[Opening SUPPLIED MATERIAL section]

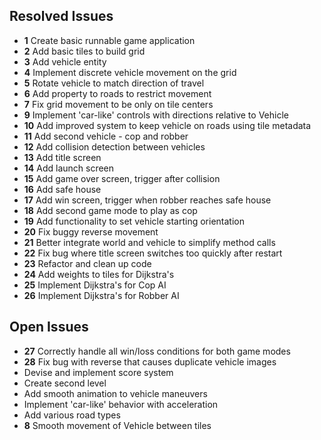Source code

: ## Resolved Issues ##

- **1** Create basic runnable game application
- **2** Add basic tiles to build grid
- **3** Add vehicle entity
- **4** Implement discrete vehicle movement on the grid
- **5** Rotate vehicle to match direction of travel 
- **6** Add property to roads to restrict movement
- **7** Fix grid movement to be only on tile centers
- **9** Implement 'car-like' controls with directions relative to
  Vehicle
- **10** Add improved system to keep vehicle on roads using tile
  metadata
- **11** Add second vehicle - cop and robber
- **12** Add collision detection between vehicles 
- **13** Add title screen
- **14** Add launch screen
- **15** Add game over screen, trigger after collision
- **16** Add safe house
- **17** Add win screen, trigger when robber reaches safe house
- **18** Add second game mode to play as cop
- **19** Add functionality to set vehicle starting orientation
- **20** Fix buggy reverse movement
- **21** Better integrate world and vehicle to simplify method calls
- **22** Fix bug where title screen switches too quickly after restart
- **23** Refactor and clean up code
- **24** Add weights to tiles for Dijkstra's
- **25** Implement Dijkstra's for Cop AI
- **26** Implement Dijkstra's for Robber AI

## Open Issues ##

- **27** Correctly handle all win/loss conditions for both game modes
- **28** Fix bug with reverse that causes duplicate vehicle images
- Devise and implement score system
- Create second level
- Add smooth animation to vehicle maneuvers
- Implement 'car-like' behavior with acceleration
- Add various road types
- **8** Smooth movement of Vehicle between tiles
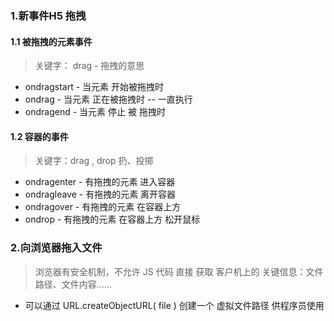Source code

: ### 1.新事件H5 拖拽

#### 1.1 被拖拽的元素事件

> 关键字： drag - 拖拽的意思

+ ondragstart - 当元素 开始被拖拽时
+ ondrag - 当元素 正在被拖拽时 -- 一直执行
+ ondragend - 当元素 停止 被 拖拽时

#### 1.2 容器的事件

> 关键字：drag , drop 扔、投掷

+ ondragenter - 有拖拽的元素 进入容器
+ ondragleave - 有拖拽的元素 离开容器
+ ondragover - 有拖拽的元素 在容器上方
+ ondrop - 有拖拽的元素 在容器上方 松开鼠标

### 2.向浏览器拖入文件

> 浏览器有安全机制，不允许 JS 代码 直接 获取 客户机上的 关键信息：文件路径、文件内容......

+ 可以通过 URL.createObjectURL( file ) 创建一个 虚拟文件路径 供程序员使用

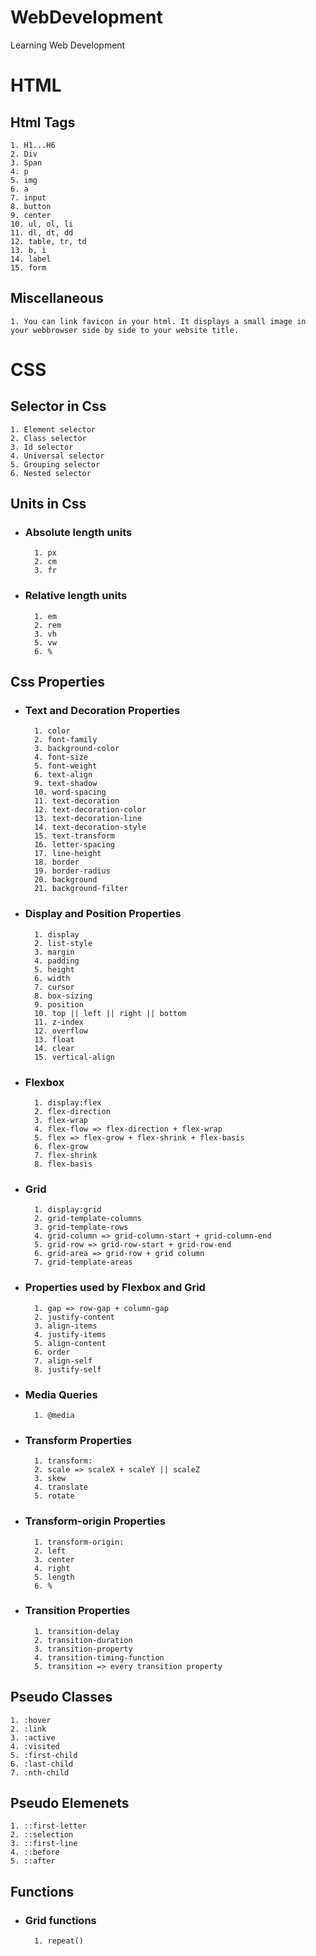 # WebDevelopment

Learning Web Development

# HTML

## Html Tags

    1. H1...H6
    2. Div
    3. Span
    4. p
    5. img
    6. a
    7. input
    8. button
    9. center
    10. ul, ol, li
    11. dl, dt, dd
    12. table, tr, td
    13. b, i
    14. label
    15. form

## Miscellaneous

    1. You can link favicon in your html. It displays a small image in your webbrowser side by side to your website title.

# CSS

## Selector in Css

    1. Element selector
    2. Class selector
    3. Id selector
    4. Universal selector
    5. Grouping selector
    6. Nested selector

## Units in Css

- ### Absolute length units

        1. px
        2. cm
        3. fr

- ### Relative length units
        1. em
        2. rem
        3. vh
        5. vw
        6. %

## Css Properties

- ### Text and Decoration Properties
        1. color
        2. font-family
        3. background-color
        4. font-size
        5. font-weight
        6. text-align
        9. text-shadow
        10. word-spacing
        11. text-decoration
        12. text-decoration-color
        13. text-decoration-line
        14. text-decoration-style
        15. text-transform
        16. letter-spacing
        17. line-height
        18. border
        19. border-radius
        20. background
        21. background-filter

- ### Display and Position Properties
        1. display
        2. list-style
        3. margin
        4. padding
        5. height
        6. width
        7. cursor
        8. box-sizing
        9. position
        10. top || left || right || bottom
        11. z-index
        12. overflow
        13. float
        14. clear
        15. vertical-align

- ### Flexbox
        1. display:flex
        2. flex-direction
        3. flex-wrap
        4. flex-flow => flex-direction + flex-wrap
        5. flex => flex-grow + flex-shrink + flex-basis
        6. flex-grow
        7. flex-shrink
        8. flex-basis

- ### Grid
        1. display:grid
        2. grid-template-columns
        3. grid-template-rows
        4. grid-column => grid-column-start + grid-column-end
        5. grid-row => grid-row-start + grid-row-end
        6. grid-area => grid-row + grid column
        7. grid-template-areas
        
- ### Properties used by Flexbox and Grid
        1. gap => row-gap + column-gap
        2. justify-content
        3. align-items
        4. justify-items
        5. align-content
        6. order
        7. align-self
        8. justify-self

- ### Media Queries
        1. @media

- ### Transform Properties
        1. transform:
        2. scale => scaleX + scaleY || scaleZ
        3. skew
        4. translate
        5. rotate

- ### Transform-origin Properties
        1. transform-origin: 
        2. left
        3. center
        4. right 
        5. length
        6. %

- ### Transition Properties
        1. transition-delay
        2. transition-duration
        3. transition-property
        4. transition-timing-function
        5. transition => every transition property

## Pseudo Classes

    1. :hover
    2. :link
    3. :active
    4. :visited
    5. :first-child
    6. :last-child
    7. :nth-child

## Pseudo Elemenets

    1. ::first-letter
    2. ::selection
    3. ::first-line
    4. ::before
    5. ::after

## Functions

- ### Grid functions
        1. repeat()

[Closing SUPPLIED MATERIAL section]

• _TO DO_
Exclude the images and copy every record above exactly.

• _TASK SOLUTION_
Source code

: ## Resolved Issues ##

- **1** Create basic runnable game application
- **2** Add basic tiles to build grid
- **3** Add vehicle entity
- **4** Implement discrete vehicle movement on the grid
- **5** Rotate vehicle to match direction of travel 
- **6** Add property to roads to restrict movement
- **7** Fix grid movement to be only on tile centers
- **9** Implement 'car-like' controls with directions relative to
  Vehicle
- **10** Add improved system to keep vehicle on roads using tile
  metadata
- **11** Add second vehicle - cop and robber
- **12** Add collision detection between vehicles 
- **13** Add title screen
- **14** Add launch screen
- **15** Add game over screen, trigger after collision
- **16** Add safe house
- **17** Add win screen, trigger when robber reaches safe house
- **18** Add second game mode to play as cop
- **19** Add functionality to set vehicle starting orientation
- **20** Fix buggy reverse movement
- **21** Better integrate world and vehicle to simplify method calls
- **22** Fix bug where title screen switches too quickly after restart
- **23** Refactor and clean up code
- **24** Add weights to tiles for Dijkstra's
- **25** Implement Dijkstra's for Cop AI
- **26** Implement Dijkstra's for Robber AI

## Open Issues ##

- **27** Correctly handle all win/loss conditions for both game modes
- **28** Fix bug with reverse that causes duplicate vehicle images
- Devise and implement score system
- Create second level
- Add smooth animation to vehicle maneuvers
- Implement 'car-like' behavior with acceleration
- Add various road types
- **8** Smooth movement of Vehicle between tiles
Source code

: ### 1.新事件H5 拖拽

#### 1.1 被拖拽的元素事件

> 关键字： drag - 拖拽的意思

+ ondragstart - 当元素 开始被拖拽时
+ ondrag - 当元素 正在被拖拽时 -- 一直执行
+ ondragend - 当元素 停止 被 拖拽时

#### 1.2 容器的事件

> 关键字：drag , drop 扔、投掷

+ ondragenter - 有拖拽的元素 进入容器
+ ondragleave - 有拖拽的元素 离开容器
+ ondragover - 有拖拽的元素 在容器上方
+ ondrop - 有拖拽的元素 在容器上方 松开鼠标

### 2.向浏览器拖入文件

> 浏览器有安全机制，不允许 JS 代码 直接 获取 客户机上的 关键信息：文件路径、文件内容......

+ 可以通过 URL.createObjectURL( file ) 创建一个 虚拟文件路径 供程序员使用

 # WebDevelopment

Learning Web Development

# HTML

## Html Tags

    1. H1...H6
    2. Div
    3. Span
    4. p
    5. img
    6. a
    7. input
    8. button
    9. center
    10. ul, ol, li
    11. dl, dt, dd
    12. table, tr, td
    13. b, i
    14. label
    15. form

## Miscellaneous

    1. You can link favicon in your html. It displays a small image in your webbrowser side by side to your website title.

# CSS

## Selector in Css

    1. Element selector
    2. Class selector
    3. Id selector
    4. Universal selector
    5. Grouping selector
    6. Nested selector

## Units in Css

- ### Absolute length units

        1. px
        2. cm
        3. fr

- ### Relative length units
        1. em
        2. rem
        3. vh
        5. vw
        6. %

## Css Properties

- ### Text and Decoration Properties
        1. color
        2. font-family
        3. background-color
        4. font-size
        5. font-weight
        6. text-align
        9. text-shadow
        10. word-spacing
        11. text-decoration
        12. text-decoration-color
        13. text-decoration-line
        14. text-decoration-style
        15. text-transform
        16. letter-spacing
        17. line-height
        18. border
        19. border-radius
        20. background
        21. background-filter

- ### Display and Position Properties
        1. display
        2. list-style
        3. margin
        4. padding
        5. height
        6. width
        7. cursor
        8. box-sizing
        9. position
        10. top || left || right || bottom
        11. z-index
        12. overflow
        13. float
        14. clear
        15. vertical-align

- ### Flexbox
        1. display:flex
        2. flex-direction
        3. flex-wrap
        4. flex-flow => flex-direction + flex-wrap
        5. flex => flex-grow + flex-shrink + flex-basis
        6. flex-grow
        7. flex-shrink
        8. flex-basis

- ### Grid
        1. display:grid
        2. grid-template-columns
        3. grid-template-rows
        4. grid-column => grid-column-start + grid-column-end
        5. grid-row => grid-row-start + grid-row-end
        6. grid-area => grid-row + grid column
        7. grid-template-areas
        
- ### Properties used by Flexbox and Grid
        1. gap => row-gap + column-gap
        2. justify-content
        3. align-items
        4. justify-items
        5. align-content
        6. order
        7. align-self
        8. justify-self

- ### Media Queries
        1. @media

- ### Transform Properties
        1. transform:
        2. scale => scaleX + scaleY || scaleZ
        3. skew
        4. translate
        5. rotate

- ### Transform-origin Properties
        1. transform-origin: 
        2. left
        3. center
        4. right 
        5. length
        6. %

- ### Transition Properties
        1. transition-delay
        2. transition-duration
        3. transition-property
        4. transition-timing-function
        5. transition => every transition property

## Pseudo Classes

    1. :hover
    2. :link
    3. :active
    4. :visited
    5. :first-child
    6. :last-child
    7. :nth-child

## Pseudo Elemenets

    1. ::first-letter
    2. ::selection
    3. ::first-line
    4. ::before
    5. ::after

## Functions

- ### Grid functions
        1. repeat()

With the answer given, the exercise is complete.